EMBARGOED TO 0001 MONDAY MAY 20 File photo dated 27/11/2018 of shoppers on a High Street. The number of takeovers in the UK's retail sector tumbled over the past year, as Brexit uncertainty clouds the future of the high street.
The number of zero-hour contracts in Britain is on the rise. Photo: PA

New figures reveal almost 1 million workers are on zero-hour contracts in the UK, amid growing concern about the rise of insecure jobs among the youngest and oldest workers.

Trade unions claimed the government had “failed to crack down on unfair employment practices” as official figures showed a 15% spike in workers on zero-hour contracts in the past year to near record highs.

Some 896,000 people, or just over 1 in 40 people in employment, are on the contracts where workers are on call but not guaranteed any work, according to Office for National Statistics (ONS) figures released on Tuesday.

The number of zero-hour workers aged 65 or over has also soared by 30% in the past year, while the proportion of 16-24-year-old workers on zero-hours now stands at 8.8%.

READ MORE: UK wages rising at fastest rate since the credit crunch

The government welcomed figures showing record high employment and wage growth at an 11-year high, but experts point out insecure, zero-hours or freelance work has helped drive part of recent employment growth in Britain.

James Smith, an economist at ING Economics, tweeted: “Some interesting stuff going on in the UK self-employed numbers of late. Large chunk of recent gains in total employment are down to the self-employed, although less so in the latest data. Also unusually large increases in part-time self-employed recently.”

Frances O’Grady, general secretary of the TUC which represents trade unions, said: “It’s no surprise zero-hours contracts are rising when ministers have failed to crack down on unfair employment practices.

“The government must ban zero-hours contracts so that all workers can have solid jobs with full workers’ rights.”

Laura Gardiner, research director at the Resolution Foundation, said: “While the labour market overall is in rude health, the significant rise in zero-hours contracts shows that job quality remains a concern, particularly for young people.”

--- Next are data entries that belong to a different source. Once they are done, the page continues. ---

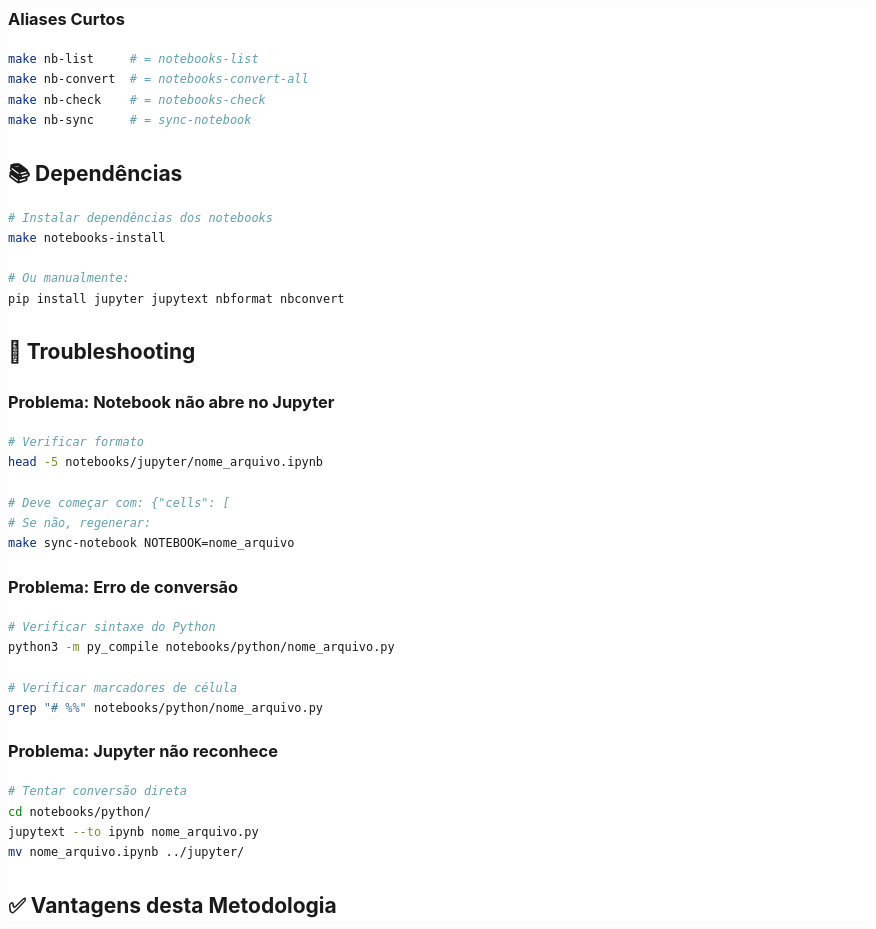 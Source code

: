 ### Aliases Curtos

```bash
make nb-list     # = notebooks-list
make nb-convert  # = notebooks-convert-all
make nb-check    # = notebooks-check
make nb-sync     # = sync-notebook
```

## 📚 Dependências

```bash
# Instalar dependências dos notebooks
make notebooks-install

# Ou manualmente:
pip install jupyter jupytext nbformat nbconvert
```

## 🚨 Troubleshooting

### Problema: Notebook não abre no Jupyter

```bash
# Verificar formato
head -5 notebooks/jupyter/nome_arquivo.ipynb

# Deve começar com: {"cells": [
# Se não, regenerar:
make sync-notebook NOTEBOOK=nome_arquivo
```

### Problema: Erro de conversão

```bash
# Verificar sintaxe do Python
python3 -m py_compile notebooks/python/nome_arquivo.py

# Verificar marcadores de célula
grep "# %%" notebooks/python/nome_arquivo.py
```

### Problema: Jupyter não reconhece

```bash
# Tentar conversão direta
cd notebooks/python/
jupytext --to ipynb nome_arquivo.py
mv nome_arquivo.ipynb ../jupyter/
```

## ✅ Vantagens desta Metodologia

But a spokeswoman for the department for business, energy and industrial strategy said: "The Taylor Review found banning zero-hour contracts would hurt more people than it would help. They provide valued flexibility for both employers and individuals, such as carers, students, or working parents.

"The UK's has record employment rates and through the government's Good Work Plan, we are delivering the biggest upgrade to workers' rights in a generation - ensuring workers have access to the rights and protections they deserve from day one."